What the task requires: Since only a count is wanted, work out how many lines in the material below contain the word "bazată" and return that number.
•••••
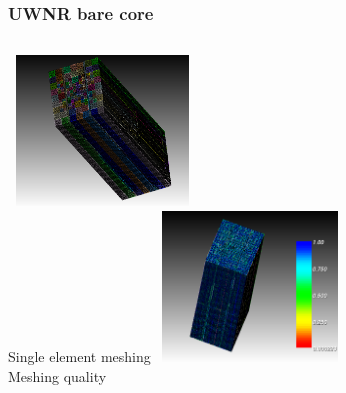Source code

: \documentclass[fleqn]{beamer}
\begin{document}
 \begin{frame}
 \frametitle{UWNR bare core}
 \begin{columns}[t]
 \centering
 \includegraphics[width=5cm,height=4cm]{figures/bare_core_mesh.png}\\{Single element meshing}
 \centering
 \includegraphics[width=5cm,height=4cm]{figures/bare_core_mesh_quality.png}\\{Meshing quality}
 \end{columns}
 \end{frame}
\end{document}
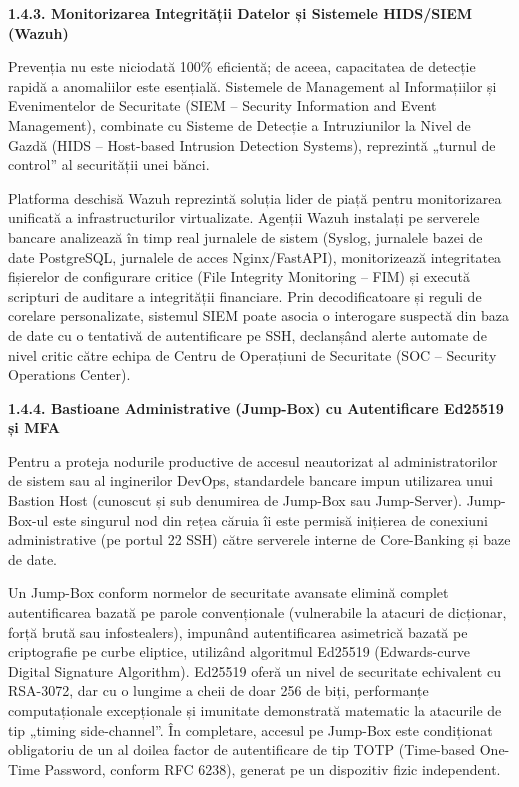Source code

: \documentclass[
]{article}
\begin{document}
\textbf{1.4.3. Monitorizarea Integrității Datelor și Sistemele HIDS/SIEM
(Wazuh)}

Prevenția nu este niciodată 100\% eficientă; de aceea, capacitatea de
detecție rapidă a anomaliilor este esențială. Sistemele de Management al
Informațiilor și Evenimentelor de Securitate (SIEM -- Security
Information and Event Management), combinate cu Sisteme de Detecție a
Intruziunilor la Nivel de Gazdă (HIDS -- Host-based Intrusion Detection
Systems), reprezintă „turnul de control'' al securității unei bănci.

Platforma deschisă Wazuh reprezintă soluția lider de piață pentru
monitorizarea unificată a infrastructurilor virtualizate. Agenții Wazuh
instalați pe serverele bancare analizează în timp real jurnalele de
sistem (Syslog, jurnalele bazei de date PostgreSQL, jurnalele de acces
Nginx/FastAPI), monitorizează integritatea fișierelor de configurare
critice (File Integrity Monitoring -- FIM) și execută scripturi de
auditare a integrității financiare. Prin decodificatoare și reguli de
corelare personalizate, sistemul SIEM poate asocia o interogare suspectă
din baza de date cu o tentativă de autentificare pe SSH, declanșând
alerte automate de nivel critic către echipa de Centru de Operațiuni de
Securitate (SOC -- Security Operations Center).

\textbf{1.4.4. Bastioane Administrative (Jump-Box) cu Autentificare
Ed25519 și MFA}

Pentru a proteja nodurile productive de accesul neautorizat al
administratorilor de sistem sau al inginerilor DevOps, standardele
bancare impun utilizarea unui Bastion Host (cunoscut și sub denumirea de
Jump-Box sau Jump-Server). Jump-Box-ul este singurul nod din rețea
căruia îi este permisă inițierea de conexiuni administrative (pe portul
22 SSH) către serverele interne de Core-Banking și baze de date.

Un Jump-Box conform normelor de securitate avansate elimină complet
autentificarea bazată pe parole convenționale (vulnerabile la atacuri de
dicționar, forță brută sau infostealers), impunând autentificarea
asimetrică bazată pe criptografie pe curbe eliptice, utilizând
algoritmul Ed25519 (Edwards-curve Digital Signature Algorithm). Ed25519
oferă un nivel de securitate echivalent cu RSA-3072, dar cu o lungime a
cheii de doar 256 de biți, performanțe computaționale excepționale și
imunitate demonstrată matematic la atacurile de tip „timing
side-channel''. În completare, accesul pe Jump-Box este condiționat
obligatoriu de un al doilea factor de autentificare de tip TOTP
(Time-based One-Time Password, conform RFC 6238), generat pe un
dispozitiv fizic independent.
\end{document}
•••••
Task answer: 2